# Dating texts about the discovery of America by Vikings

### Context 


The discovery of America by Norse people is now a fact. Archeological evidences show the presence of Vikings at *L’Anse aux Meadows* in the current Canada. (https://www.erudit.org/en/journals/nflds/2003-v19-n1-nflds_19_1/nflds19_1art02/)

[A Nature article: Evidence for European presence in the Americas in ad 1021](https://rdcu.be/cCdv8) (https://doi.org/10.1038/s41586-021-03972-8 or https://www.nature.com/articles/s41586-021-03972-8)



In [1]:
import cltk

In [2]:
print(cltk.__version__)

cltk 1.0.21


## Text retrieval

First, we need to retrieve the texts we want to analyse.

In [3]:
import codecs

def load_file(filename):
    with codecs.open(filename, encoding="utf-8") as f:
        
        return f.read()
    
def load_clean_text(filename):
    text = load_file(filename)
    text = text.replace('"', "")
    text = text.replace("-", " ")
    text = text.lower()
    return text

ESR = load_clean_text("eiriks_saga_rauda.txt")

    
GS = load_clean_text("grænlendiga_saga.txt")

In [4]:
print(f"{ESR[:500]}\n\n===================\n\n{GS[:500]}")

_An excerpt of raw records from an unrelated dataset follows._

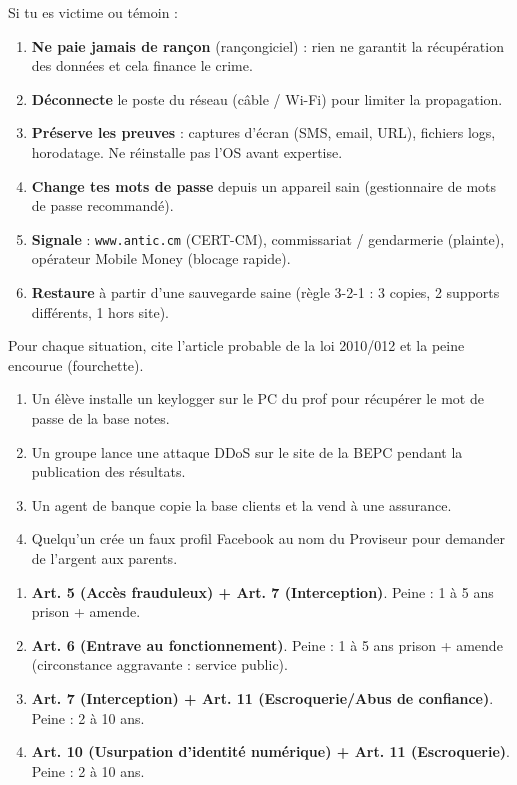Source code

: \documentclass[11pt]{article}
\begin{document}
\begin{methode}
Si tu es victime ou témoin :
\begin{enumerate}
    \item \textbf{Ne paie jamais de rançon} (rançongiciel) : rien ne garantit la récupération des données et cela finance le crime.
    \item \textbf{Déconnecte} le poste du réseau (câble / Wi-Fi) pour limiter la propagation.
    \item \textbf{Préserve les preuves} : captures d'écran (SMS, email, URL), fichiers logs, horodatage. Ne réinstalle pas l'OS avant expertise.
    \item \textbf{Change tes mots de passe} depuis un appareil sain (gestionnaire de mots de passe recommandé).
    \item \textbf{Signale} : \texttt{www.antic.cm} (CERT-CM), commissariat / gendarmerie (plainte), opérateur Mobile Money (blocage rapide).
    \item \textbf{Restaure} à partir d'une sauvegarde saine (règle 3-2-1 : 3 copies, 2 supports différents, 1 hors site).
\end{enumerate}
\end{methode}

\begin{exercice}
Pour chaque situation, cite l'article probable de la loi 2010/012 et la peine encourue (fourchette).
\begin{enumerate}
    \item Un élève installe un keylogger sur le PC du prof pour récupérer le mot de passe de la base notes.
    \item Un groupe lance une attaque DDoS sur le site de la BEPC pendant la publication des résultats.
    \item Un agent de banque copie la base clients et la vend à une assurance.
    \item Quelqu'un crée un faux profil Facebook au nom du Proviseur pour demander de l'argent aux parents.
\end{enumerate}
\end{exercice}

\begin{corrige}
\begin{enumerate}
    \item \textbf{Art. 5 (Accès frauduleux) + Art. 7 (Interception)}. Peine : 1 à 5 ans prison + amende.
    \item \textbf{Art. 6 (Entrave au fonctionnement)}. Peine : 1 à 5 ans prison + amende (circonstance aggravante : service public).
    \item \textbf{Art. 7 (Interception) + Art. 11 (Escroquerie/Abus de confiance)}. Peine : 2 à 10 ans.
    \item \textbf{Art. 10 (Usurpation d'identité numérique) + Art. 11 (Escroquerie)}. Peine : 2 à 10 ans.
\end{enumerate}
\end{corrige}
\end{document}
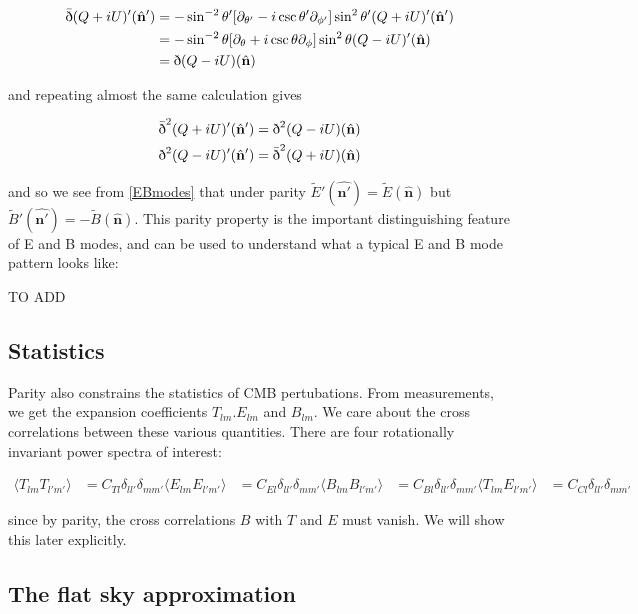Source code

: \documentclass[a4paper,11pt]{article}
\renewcommand{\v}[1]{\mathbf{#1}}
\newcommand{\unit}[1]{\hat{\v{#1}}}
\newcommand{\sr}{\text{\normalfont\dh}}
\renewcommand{\sl}{\bar{\text{\normalfont\dh}}}
\begin{document}
\begin{align}
\sl(Q+iU)'(\unit{n}') &= -\sin^{-2}{\theta'}[\partial_{\theta'}-i\csc{\theta'}\partial_{\phi'}]\sin^{2}{\theta'}(Q+iU)'(\unit{n}')\\
&= -\sin^{-2}{\theta}[\partial_{\theta}+i\csc{\theta}\partial_{\phi}]\sin^{2}{\theta}(Q-iU)'(\unit{n})\\
&= \sr (Q-iU)(\unit{n})
\end{align}

and repeating almost the same calculation gives 

\begin{align}
\sl^2(Q+iU)'(\unit{n}') = \sr^2 (Q-iU)(\unit{n})\\
\sr^2(Q-iU)'(\unit{n}') = \sl^2 (Q+iU)(\unit{n})
\end{align}

and so we see from \ref{EBmodes} that under parity $\tilde{E}'(\unit{n'})=\tilde{E}(\unit{n})$ but $\tilde{B}'(\unit{n'})=-\tilde{B}(\unit{n})$. This parity property is the important distinguishing feature of E and B modes, and can be used to understand what a typical E and B mode pattern looks like:

TO ADD

\subsection{Statistics}
Parity also constrains the statistics of CMB pertubations. From measurements, we get the expansion coefficients $T_{lm}. E_{lm}$ and $B_{lm}$. We care about the cross correlations between these various quantities. There are four rotationally invariant power spectra of interest:

\begin{align}
\langle T_{lm}T_{l'm'} \rangle &= C_{Tl}\delta_{ll'}\delta_{mm'}
\langle E_{lm}E_{l'm'} \rangle &= C_{El}\delta_{ll'}\delta_{mm'}
\langle B_{lm}B_{l'm'} \rangle &= C_{Bl}\delta_{ll'}\delta_{mm'}
\langle T_{lm}E_{l'm'} \rangle &= C_{Cl}\delta_{ll'}\delta_{mm'}
\end{align}

since by parity, the cross correlations $B$ with $T$ and $E$ must vanish. We will show this later explicitly. 





\subsection{The flat sky approximation}
\end{document}
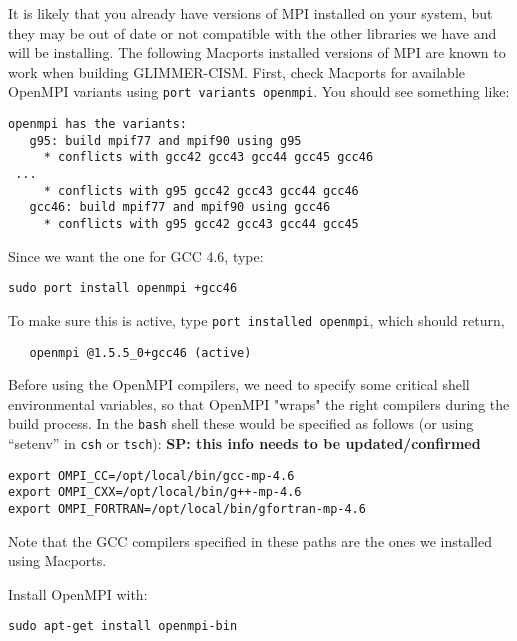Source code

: \begin{mdframed}[style=mac] %
It is likely that you already have versions of MPI installed on your system, 
but they may be out of date or not compatible with the other libraries we have 
and will be installing. The following Macports installed versions of MPI are known 
to work when building  GLIMMER-CISM.
First, check Macports for available OpenMPI variants using \texttt{port variants openmpi}. 
You should see something like:

\begin{verbatim}
openmpi has the variants:
   g95: build mpif77 and mpif90 using g95
     * conflicts with gcc42 gcc43 gcc44 gcc45 gcc46
 ...
     * conflicts with g95 gcc42 gcc43 gcc44 gcc46
   gcc46: build mpif77 and mpif90 using gcc46
     * conflicts with g95 gcc42 gcc43 gcc44 gcc45
\end{verbatim}

Since we want the one for GCC 4.6, type:

\texttt{sudo port install openmpi +gcc46}

To make sure this is active, type \texttt{port installed openmpi}, which should return, 

\begin{verbatim}
   openmpi @1.5.5_0+gcc46 (active)
\end{verbatim}

Before using the OpenMPI compilers, we need to 
specify some critical shell environmental variables, so that OpenMPI "wraps" the right 
compilers during the build process. In the \texttt{bash} shell these would be specified 
as follows (or using ``setenv'' in \texttt{csh} or \texttt{tsch}): 
\textbf{SP: this info needs to be updated/confirmed}

\begin{verbatim}
export OMPI_CC=/opt/local/bin/gcc-mp-4.6
export OMPI_CXX=/opt/local/bin/g++-mp-4.6
export OMPI_FORTRAN=/opt/local/bin/gfortran-mp-4.6
\end{verbatim}

Note that the GCC compilers specified in these paths are the ones we installed using Macports. 

\end{mdframed}              %



\begin{mdframed}[style=ubuntu] %
Install OpenMPI with:

\texttt{sudo apt-get install openmpi-bin}
\end{mdframed}                 %



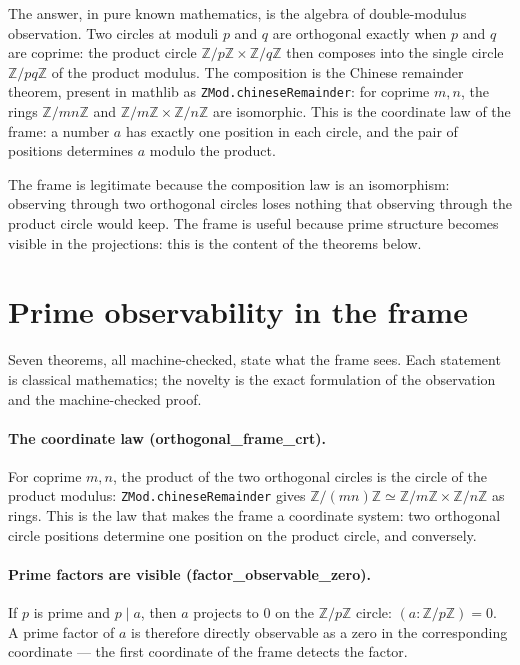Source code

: \documentclass[sigplan,10pt,anonymous,review]{acmart}
\begin{document}
The answer, in pure known mathematics, is the algebra of double-modulus
observation. Two circles at moduli $p$ and $q$ are orthogonal exactly
when $p$ and $q$ are coprime: the product circle
$\mathbb{Z}/p\mathbb{Z} \times \mathbb{Z}/q\mathbb{Z}$ then composes
into the single circle $\mathbb{Z}/pq\mathbb{Z}$ of the product modulus.
The composition is the Chinese remainder theorem, present in mathlib as
\texttt{ZMod.chineseRemainder}: for coprime $m, n$, the rings
$\mathbb{Z}/mn\mathbb{Z}$ and $\mathbb{Z}/m\mathbb{Z} \times
\mathbb{Z}/n\mathbb{Z}$ are isomorphic. This is the coordinate law of the
frame: a number $a$ has exactly one position in each circle, and the pair
of positions determines $a$ modulo the product.

The frame is legitimate because the composition law is an isomorphism:
observing through two orthogonal circles loses nothing that observing
through the product circle would keep. The frame is useful because prime
structure becomes visible in the projections: this is the content of the
theorems below.

\section{Prime observability in the frame}

Seven theorems, all machine-checked, state what the frame sees. Each
statement is classical mathematics; the novelty is the exact formulation
of the observation and the machine-checked proof.

\paragraph{The coordinate law (orthogonal\_frame\_crt).} For coprime
$m, n$, the product of the two orthogonal circles is the circle of the
product modulus: \texttt{ZMod.chineseRemainder} gives
$\mathbb{Z}/(mn)\mathbb{Z} \simeq \mathbb{Z}/m\mathbb{Z} \times
\mathbb{Z}/n\mathbb{Z}$ as rings. This is the law that makes the frame a
coordinate system: two orthogonal circle positions determine one position
on the product circle, and conversely.

\paragraph{Prime factors are visible (factor\_observable\_zero).} If $p$
is prime and $p \mid a$, then $a$ projects to $0$ on the
$\mathbb{Z}/p\mathbb{Z}$ circle: $(a : \mathbb{Z}/p\mathbb{Z}) = 0$. A
prime factor of $a$ is therefore directly observable as a zero in the
corresponding coordinate --- the first coordinate of the frame detects
the factor.
\end{document}
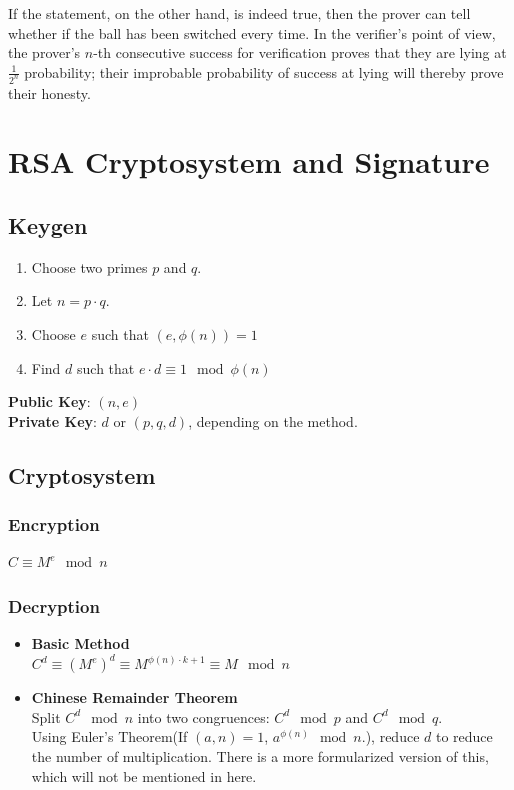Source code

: \documentclass{report}
\begin{document}
		If the statement, on the other hand, is indeed true, then the prover can tell whether if the ball has been switched every time. In the verifier's point of view, the prover's $n$-th consecutive success for verification proves that they are lying at $\frac{1}{2^n}$ probability; their improbable probability of success at lying will thereby prove their honesty.
		
	\section{RSA Cryptosystem and Signature}
		\subsection{Keygen}
		\begin{enumerate}
			\item Choose two primes $p$ and $q$.
			\item Let $n=p\cdot q$.
			\item Choose $e$ such that $(e,\phi(n))=1$
			\item Find $d$ such that $e\cdot d\equiv 1 \mod \phi(n)$
		\end{enumerate}
		\textbf{Public Key}: $(n,e)$\\
		\textbf{Private Key}: $d$ or $(p,q,d)$, depending on the method.
		
		\subsection{Cryptosystem}
			\subsubsection{Encryption}
			$C\equiv M^e \mod n$
			
			\subsubsection{Decryption}
			\begin{itemize}
				\item \textbf{Basic Method}\\
				$C^d \equiv (M^e)^d \equiv M^{\phi(n)\cdot k+1}\equiv M \mod n$
				\item \textbf{Chinese Remainder Theorem}\\
				Split $C^d \mod n$ into two congruences: $C^d \mod p$ and $C^d \mod q$.\\
				Using Euler's Theorem(If $(a,n)=1$, $a^{\phi(n)} \mod n$.), reduce $d$ to reduce the number of multiplication. There is a more formularized version of this, which will not be mentioned in here.
			\end{itemize}
		
\end{document}
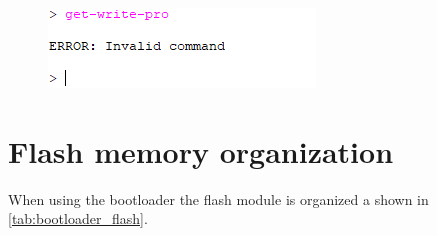 \begin{figure}[H]
    \centering
    \includegraphics[width=.4\linewidth]{images/bootloader_cmd_err.png}
    \label{fig:bootloader_cmd_err}
\end{figure}

\section{Flash memory organization}

When using the bootloader the flash module is organized a shown in \autoref{tab:bootloader_flash}.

1. frá auði djúpúðgu ok vífli.

óláfr hét herkonungr, er kallaðr var óláfr hvíti. hann var sonr ingjalds konungs helgasonar, óláfssonar, guðröðarsonar, hálfdanarsonar hvítbeins upplendingakonungs.
óláfr herjaði í vestrvíking ok vann dyflinni á írlandi ok dyflinnarskíri. þar gerðist hann konungr yfir. hann fekk auðar djúpúðgu, dóttur ketils flatnefs, bjarnarsonar bunu, ágæts manns ór nóregi. þorsteinn rauðr hét sonr þeira.
óláfr fell á írlandi í orrostu, en auðr ok þorsteinn fóru þá í suðreyjar.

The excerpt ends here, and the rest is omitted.